Despite the chill November night, the iron cook stove in the corner of Beatty’s Cabin kept the room cozy. Two big, soft, gray elk hides were draped over the yard fence, while eight quarters of fresh red meat hung under the shed back of the cabin. An unusually fine set of twelve-point elk antlers leaned against the outside of the log cabin, where the saddles hung. Two successful hunters were proudly happy, the other three hopeful for tomorrow.
We had eaten our fill of fresh elk liver and bacon, hot biscuits, milk gravy, and French fried potatoes. The two lucky nimrods had told and retold their exciting experiences of the day.

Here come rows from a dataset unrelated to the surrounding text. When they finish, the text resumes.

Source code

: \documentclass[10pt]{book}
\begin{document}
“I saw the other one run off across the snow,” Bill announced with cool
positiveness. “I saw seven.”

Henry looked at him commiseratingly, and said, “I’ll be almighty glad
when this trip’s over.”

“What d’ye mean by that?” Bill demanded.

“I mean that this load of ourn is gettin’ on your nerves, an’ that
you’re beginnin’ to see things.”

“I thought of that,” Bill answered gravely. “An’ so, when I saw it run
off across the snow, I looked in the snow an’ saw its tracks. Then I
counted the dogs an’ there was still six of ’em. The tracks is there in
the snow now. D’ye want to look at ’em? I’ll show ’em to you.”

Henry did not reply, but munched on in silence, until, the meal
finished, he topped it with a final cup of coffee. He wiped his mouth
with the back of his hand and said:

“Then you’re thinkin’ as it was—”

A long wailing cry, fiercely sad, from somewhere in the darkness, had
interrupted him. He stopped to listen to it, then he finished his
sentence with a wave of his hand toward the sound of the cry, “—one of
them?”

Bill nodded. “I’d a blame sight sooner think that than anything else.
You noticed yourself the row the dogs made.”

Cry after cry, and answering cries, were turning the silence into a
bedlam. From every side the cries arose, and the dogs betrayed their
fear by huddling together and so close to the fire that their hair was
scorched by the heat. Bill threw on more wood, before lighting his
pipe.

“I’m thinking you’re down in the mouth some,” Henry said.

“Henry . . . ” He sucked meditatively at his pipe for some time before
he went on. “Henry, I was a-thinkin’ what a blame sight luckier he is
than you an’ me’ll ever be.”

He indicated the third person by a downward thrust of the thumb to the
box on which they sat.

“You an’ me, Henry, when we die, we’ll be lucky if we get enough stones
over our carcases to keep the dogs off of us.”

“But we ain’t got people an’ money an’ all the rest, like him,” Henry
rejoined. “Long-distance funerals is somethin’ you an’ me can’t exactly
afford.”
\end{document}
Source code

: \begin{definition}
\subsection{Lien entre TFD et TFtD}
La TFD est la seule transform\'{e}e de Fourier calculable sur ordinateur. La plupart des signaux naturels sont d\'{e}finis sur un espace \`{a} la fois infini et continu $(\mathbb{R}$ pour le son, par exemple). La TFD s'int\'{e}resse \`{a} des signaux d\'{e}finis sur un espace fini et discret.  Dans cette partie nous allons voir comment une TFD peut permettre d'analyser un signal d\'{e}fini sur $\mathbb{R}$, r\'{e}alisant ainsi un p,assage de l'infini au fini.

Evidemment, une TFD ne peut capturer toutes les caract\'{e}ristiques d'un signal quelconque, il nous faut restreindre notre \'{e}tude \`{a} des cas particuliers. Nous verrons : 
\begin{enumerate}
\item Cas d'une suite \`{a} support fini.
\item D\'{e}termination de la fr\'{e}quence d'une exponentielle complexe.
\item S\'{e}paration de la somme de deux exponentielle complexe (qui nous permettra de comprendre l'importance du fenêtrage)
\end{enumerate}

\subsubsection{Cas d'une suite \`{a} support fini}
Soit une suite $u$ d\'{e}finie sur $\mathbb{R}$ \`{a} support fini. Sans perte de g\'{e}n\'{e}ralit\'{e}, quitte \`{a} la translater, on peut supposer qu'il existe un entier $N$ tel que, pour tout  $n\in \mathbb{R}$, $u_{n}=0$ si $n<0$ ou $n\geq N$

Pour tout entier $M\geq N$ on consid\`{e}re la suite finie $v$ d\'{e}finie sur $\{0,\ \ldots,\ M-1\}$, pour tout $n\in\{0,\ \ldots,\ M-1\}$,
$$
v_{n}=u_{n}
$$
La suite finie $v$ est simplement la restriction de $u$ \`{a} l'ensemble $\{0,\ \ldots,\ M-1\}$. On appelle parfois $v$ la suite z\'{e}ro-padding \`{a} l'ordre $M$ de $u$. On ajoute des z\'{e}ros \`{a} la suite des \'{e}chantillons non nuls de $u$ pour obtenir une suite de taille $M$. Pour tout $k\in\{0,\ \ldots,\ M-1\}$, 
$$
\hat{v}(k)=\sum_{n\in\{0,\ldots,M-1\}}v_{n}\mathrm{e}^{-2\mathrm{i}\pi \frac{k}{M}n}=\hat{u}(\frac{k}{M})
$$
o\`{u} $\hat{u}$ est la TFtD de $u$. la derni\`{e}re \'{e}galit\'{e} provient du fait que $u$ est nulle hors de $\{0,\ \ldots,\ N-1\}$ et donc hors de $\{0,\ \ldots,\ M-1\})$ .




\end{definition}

Then, perhaps prodded a little, I had unwound a few tales of the many thrilling events of the area since the old-time prospector, George Beatty, built his two-room log cabin on the little grassy flat across the creek right here in the heart of this primitive Pecos high country about eighty years ago.
I had told them of my own first pack trip to Beatty’s Cabin as a ten-year-old boy, way back in 1896; about George Beatty and his “sure good bear knives”; about naturalist L. L. Dyche’s hunting excursion after grizzly bear among these very canyons and ridges; about Dyche’s strange honeymoon trip to Beatty’s Cabin with his timid, diminutive Kansas bride, sixty-nine years ago; about the discovery of an outlaw cabin at the head of the river and capture of the outlaws; about the bishop-raised Indian, Miguel Lamy, getting mauled and chewed up by a bear, but finally killing it with a butcher knife; and about the perilous winter rescue of a bunch of snow-trapped horses.
They might have kept my tongue wagging all night but, having helped to dress and pack in the big bull elk, I was, perhaps, more tired than the younger men. At last, I said, “You guys can sit up all night throwing the ‘bull’ if you like; I’m going to bed.”
“Elliott, stories such as those ought to be in a book,” Angus said, “Why don’t you write it?”
“Not tonight! But maybe I’ll find time to try it someday,” I replied.
“What will you call it?” asked Bill. “Hell in the High Country?”
“Not exactly,” I said. “Anyway naming a book before it is written might be like naming an unborn child John Henry; it might have to be changed to Mary Jane.”
All the same, I knew right then that the title would have to come to me out of my many fond memories of the area. “This spot is the hub of the Pecos Wilderness area, finest mountain country anywhere,” I said, “for a century or more, the pivotal axis for thrilling experiences and rugged adventures, many happy, a few tragic. With salty horse-sweat stinging my crotch from riding behind a pack saddle, I got my own first inspiring glimpse of the remote Pecos high country. On that very same adventuresome trip, I explored Beatty’s old cabin and prospect holes. Scores of times since then, while on all sorts of missions, I have camped right here at Beatty’s Cabin—and that’s my title: simply BEATTY’S CABIN.”
So it was on a frosty hunters’ night, with the babble of the upper Pecos water and the whispers in our ears of mountain breezes among the spruces, that a book came into being, nebulous at first, but taking form gradually, chapter by chapter, until this outdoorsman’s volume is humbly offered for your entertainment—and approval—I hope.